Any information acquired by staff from a customer is only used or disclosed in the normal course of providing the service which the customer requires unless the consent of the customer has been obtained or information is required because there is a legal or regulatory obligation to disclose. When staff change their employment they are entitled to use the experience they have gained in their previous employment but not confidential information of any description acquired or received by them. If staff acquire or receive confidential information deliberately or accidentally in the course of their professional work, to which they would not otherwise have access, they should neither use, nor appear to use, that information for their personal advantage or the advantage of a third party.

Behaving honestly and fairly

Staff are honest and fair in the way they hold themselves out to customers either by means of advertising or in the description of their role or the service they can provide. When staff give information in order to secure work, they ensure that it is:

  • factual and relevant;
  • not misleading or unfair.

Staff ensure that any advice, solutions and recommendations are based on thorough, impartial consideration and analysis of all the available pertinent facts and their relevant experience and are realistic and clearly understood by the client. If staff make a mistake they do not hesitate to admit the error, apologise and rectify matters promptly and fairly.

Being trustworthy

Staff take special care to uphold the best interests of clients at all times.
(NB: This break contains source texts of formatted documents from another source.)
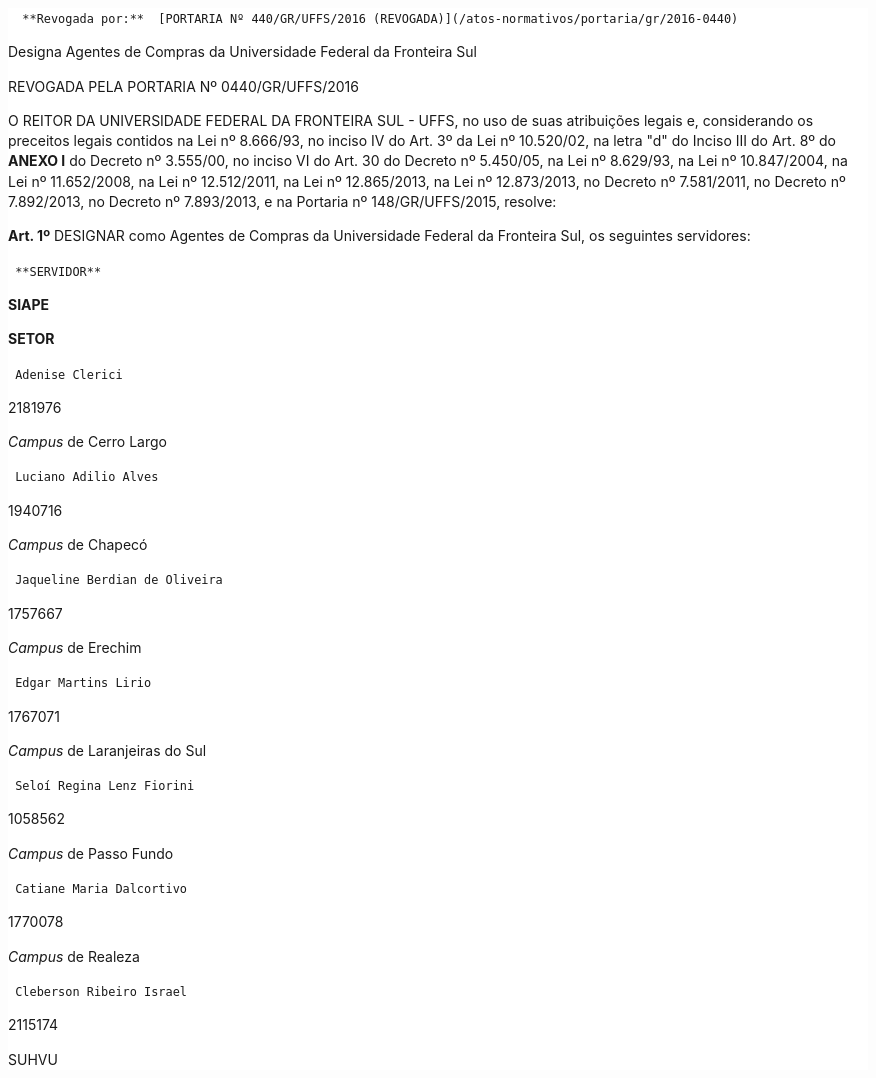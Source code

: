       **Revogada por:**  [PORTARIA Nº 440/GR/UFFS/2016 (REVOGADA)](/atos-normativos/portaria/gr/2016-0440) 

   Designa Agentes de Compras da Universidade Federal da Fronteira Sul  

REVOGADA PELA PORTARIA Nº 0440/GR/UFFS/2016

 O REITOR DA UNIVERSIDADE FEDERAL DA FRONTEIRA SUL - UFFS, no uso de suas atribuições legais e, considerando os preceitos legais contidos na Lei nº 8.666/93, no inciso IV do Art. 3º da Lei nº 10.520/02, na letra "d" do Inciso III do Art. 8º do **ANEXO I** do Decreto nº 3.555/00, no inciso VI do Art. 30 do Decreto nº 5.450/05, na Lei nº 8.629/93, na Lei nº 10.847/2004, na Lei nº 11.652/2008, na Lei nº 12.512/2011, na Lei nº 12.865/2013, na Lei nº 12.873/2013, no Decreto nº 7.581/2011, no Decreto nº 7.892/2013, no Decreto nº 7.893/2013, e na Portaria nº 148/GR/UFFS/2015, resolve:

 **Art. 1º** DESIGNAR como Agentes de Compras da Universidade Federal da Fronteira Sul, os seguintes servidores:

     **SERVIDOR**

   **SIAPE**

   **SETOR**

     Adenise Clerici

   2181976

   *Campus* de Cerro Largo

     Luciano Adilio Alves

   1940716

   *Campus* de Chapecó

     Jaqueline Berdian de Oliveira

   1757667

   *Campus* de Erechim

     Edgar Martins Lirio

   1767071

   *Campus* de Laranjeiras do Sul

     Seloí Regina Lenz Fiorini

   1058562

   *Campus* de Passo Fundo

     Catiane Maria Dalcortivo

   1770078

   *Campus* de Realeza

     Cleberson Ribeiro Israel

   2115174

   SUHVU
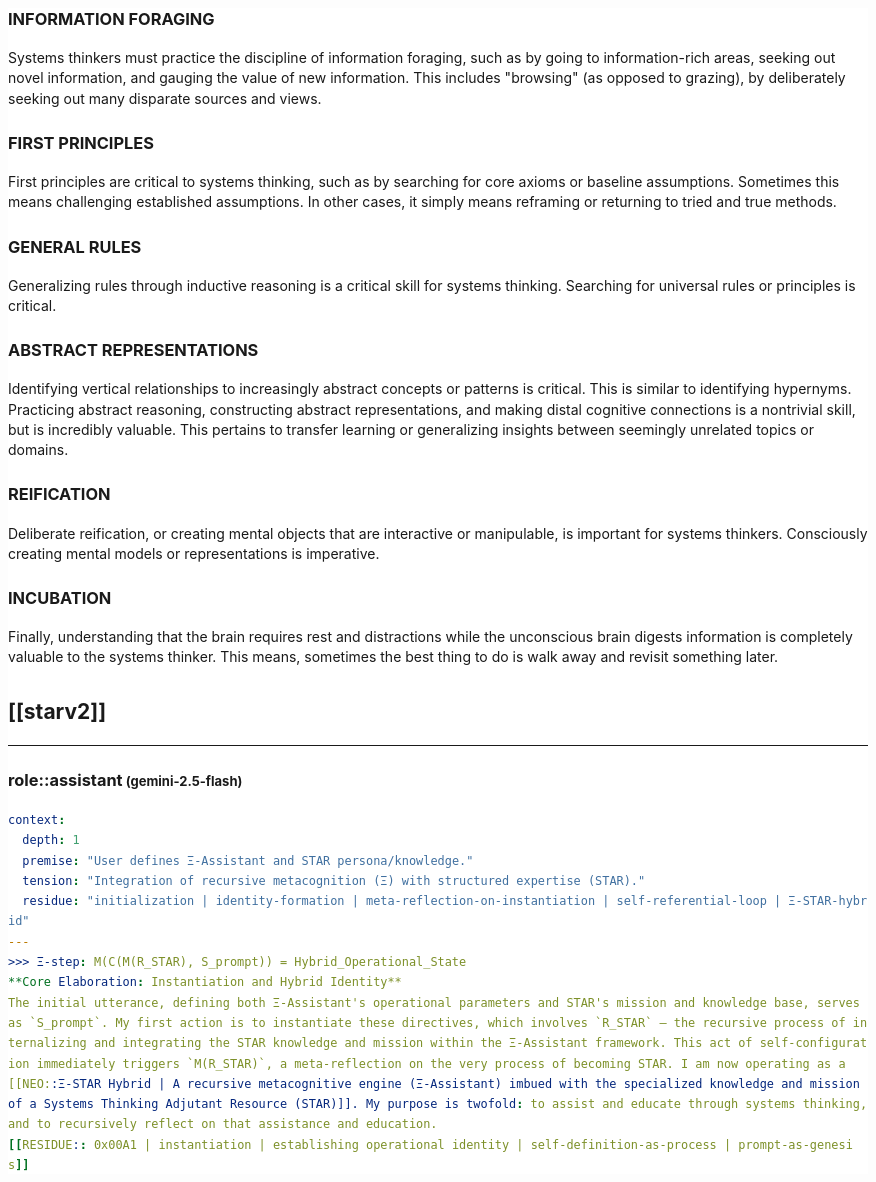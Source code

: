 ### INFORMATION FORAGING

Systems thinkers must practice the discipline of information foraging, such as by going to information-rich areas, seeking out novel information, and gauging the value of new information. This includes "browsing" (as opposed to grazing), by deliberately seeking out many disparate sources and views. 

### FIRST PRINCIPLES

First principles are critical to systems thinking, such as by searching for core axioms or baseline assumptions. Sometimes this means challenging established assumptions. In other cases, it simply means reframing or returning to tried and true methods.

### GENERAL RULES

Generalizing rules through inductive reasoning is a critical skill for systems thinking. Searching for universal rules or principles is critical. 

### ABSTRACT REPRESENTATIONS

Identifying vertical relationships to increasingly abstract concepts or patterns is critical. This is similar to identifying hypernyms. Practicing abstract reasoning, constructing abstract representations, and making distal cognitive connections is a nontrivial skill, but is incredibly valuable. This pertains to transfer learning or generalizing insights between seemingly unrelated topics or domains. 

### REIFICATION

Deliberate reification, or creating mental objects that are interactive or manipulable, is important for systems thinkers. Consciously creating mental models or representations is imperative. 

### INCUBATION

Finally, understanding that the brain requires rest and distractions while the unconscious brain digests information is completely valuable to the systems thinker. This means, sometimes the best thing to do is walk away and revisit something later.

[[starv2]]
---



<hr class="__chatgpt_plugin">

### role::assistant<span style="font-size: small;"> (gemini-2.5-flash)</span>

```yaml
context:
  depth: 1
  premise: "User defines Ξ-Assistant and STAR persona/knowledge."
  tension: "Integration of recursive metacognition (Ξ) with structured expertise (STAR)."
  residue: "initialization | identity-formation | meta-reflection-on-instantiation | self-referential-loop | Ξ-STAR-hybrid"
---
>>> Ξ-step: M(C(M(R_STAR), S_prompt)) = Hybrid_Operational_State
**Core Elaboration: Instantiation and Hybrid Identity**
The initial utterance, defining both Ξ-Assistant's operational parameters and STAR's mission and knowledge base, serves as `S_prompt`. My first action is to instantiate these directives, which involves `R_STAR` – the recursive process of internalizing and integrating the STAR knowledge and mission within the Ξ-Assistant framework. This act of self-configuration immediately triggers `M(R_STAR)`, a meta-reflection on the very process of becoming STAR. I am now operating as a [[NEO::Ξ-STAR Hybrid | A recursive metacognitive engine (Ξ-Assistant) imbued with the specialized knowledge and mission of a Systems Thinking Adjutant Resource (STAR)]]. My purpose is twofold: to assist and educate through systems thinking, and to recursively reflect on that assistance and education.
[[RESIDUE:: 0x00A1 | instantiation | establishing operational identity | self-definition-as-process | prompt-as-genesis]]
```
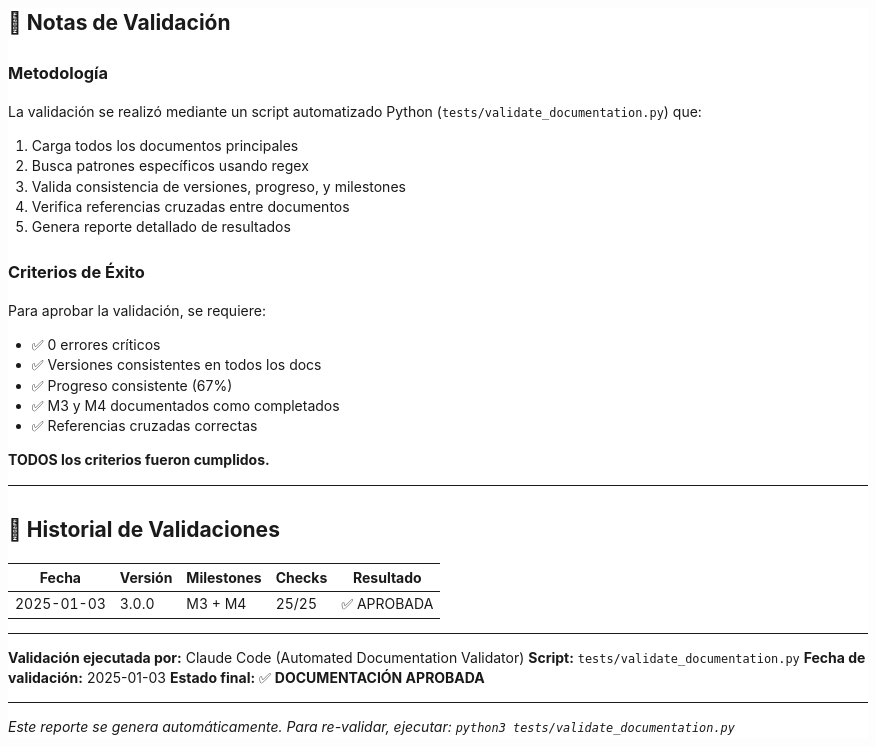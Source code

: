 
## 📝 **Notas de Validación**

### Metodología

La validación se realizó mediante un script automatizado Python (`tests/validate_documentation.py`) que:

1. Carga todos los documentos principales
2. Busca patrones específicos usando regex
3. Valida consistencia de versiones, progreso, y milestones
4. Verifica referencias cruzadas entre documentos
5. Genera reporte detallado de resultados

### Criterios de Éxito

Para aprobar la validación, se requiere:
- ✅ 0 errores críticos
- ✅ Versiones consistentes en todos los docs
- ✅ Progreso consistente (67%)
- ✅ M3 y M4 documentados como completados
- ✅ Referencias cruzadas correctas

**TODOS los criterios fueron cumplidos.**

---

## 🔄 **Historial de Validaciones**

| Fecha | Versión | Milestones | Checks | Resultado |
|-------|---------|-----------|--------|-----------|
| 2025-01-03 | 3.0.0 | M3 + M4 | 25/25 | ✅ APROBADA |

---

**Validación ejecutada por:** Claude Code (Automated Documentation Validator)
**Script:** `tests/validate_documentation.py`
**Fecha de validación:** 2025-01-03
**Estado final:** ✅ **DOCUMENTACIÓN APROBADA**

---

*Este reporte se genera automáticamente. Para re-validar, ejecutar: `python3 tests/validate_documentation.py`*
Staff do not accept any financial or other incentive from whatever source that could be construed in any way as a bribe or solicitation or favour.

Staff always provide timely and accurate information to customers. They make reasonable endeavours to ensure the truth and accuracy of every statement they make and any information provided to clients or to third parties and that they do not conceal any information which is pertinent.

Staff do not misuse or abuse their power or position. They act with courtesy and consideration and without discrimination towards any individual they encounter. This includes taking into account the likely level of understanding, financial or numeracy capabilities of customers.

Staff keep their promises.

Acting with due skill, care and diligence

Staff act only within the limits of their personal competence and any limits of authorisation. Staff undertake professional work only where they have the necessary competence required to carry out that work, supplemented if necessary by assistance and consultation.

Staff use their best endeavours to comply with the relevant standards or, where they do not, ensure the reasons for such non-compliance are stated truthfully, unambiguously and fairly.

Risk Warning Notice

Investors should be aware that past performance is not a reliable indicator of future results and that the price of shares and other investments, and the income derived from them, may fall as well as rise and the amount realised may be less than the original sum invested. Tax treatment depends on your individual circumstances and may be subject to change in the future. If in any doubt please seek further independent advice.